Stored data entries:
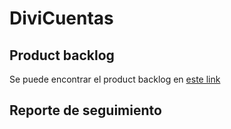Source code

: # DiviCuentas

## Product backlog
Se puede encontrar el product backlog en [este link](https://docs.google.com/document/d/1SNmUOHs0XITveWSQvFalU7Liad_37GZ0uscnfQwzP3M/)

## Reporte de seguimiento
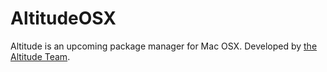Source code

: # AltitudeOSX
Altitude is an upcoming package manager for Mac OSX. Developed by [the Altitude Team](https://twitter.com/AltitudeTeamOS). 
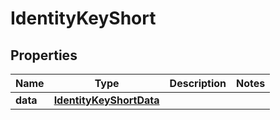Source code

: 
# IdentityKeyShort

## Properties
Name | Type | Description | Notes
------------ | ------------- | ------------- | -------------
**data** | [**IdentityKeyShortData**](IdentityKeyShortData.md) |  | 



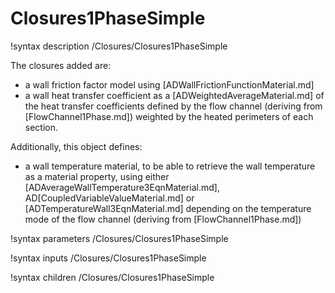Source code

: # Closures1PhaseSimple

!syntax description /Closures/Closures1PhaseSimple

The closures added are:

- a wall friction factor model using [ADWallFrictionFunctionMaterial.md]
- a wall heat transfer coefficient as a [ADWeightedAverageMaterial.md] of the heat transfer coefficients
  defined by the flow channel (deriving from [FlowChannel1Phase.md]) weighted by the heated perimeters of each section.

Additionally, this object defines:

- a wall temperature material, to be able to retrieve the wall temperature as a material property, using either [ADAverageWallTemperature3EqnMaterial.md], AD[CoupledVariableValueMaterial.md] or [ADTemperatureWall3EqnMaterial.md] depending on the temperature mode of the flow channel (deriving from [FlowChannel1Phase.md])


!syntax parameters /Closures/Closures1PhaseSimple

!syntax inputs /Closures/Closures1PhaseSimple

!syntax children /Closures/Closures1PhaseSimple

ACTIVITY: This exercise calls for the line containing "- a wall heat" and each line after it in the records, copied exactly.

RESPONSE:
- a wall heat transfer coefficient as a [ADWeightedAverageMaterial.md] of the heat transfer coefficients
  defined by the flow channel (deriving from [FlowChannel1Phase.md]) weighted by the heated perimeters of each section.

Additionally, this object defines:

- a wall temperature material, to be able to retrieve the wall temperature as a material property, using either [ADAverageWallTemperature3EqnMaterial.md], AD[CoupledVariableValueMaterial.md] or [ADTemperatureWall3EqnMaterial.md] depending on the temperature mode of the flow channel (deriving from [FlowChannel1Phase.md])


!syntax parameters /Closures/Closures1PhaseSimple

!syntax inputs /Closures/Closures1PhaseSimple

!syntax children /Closures/Closures1PhaseSimple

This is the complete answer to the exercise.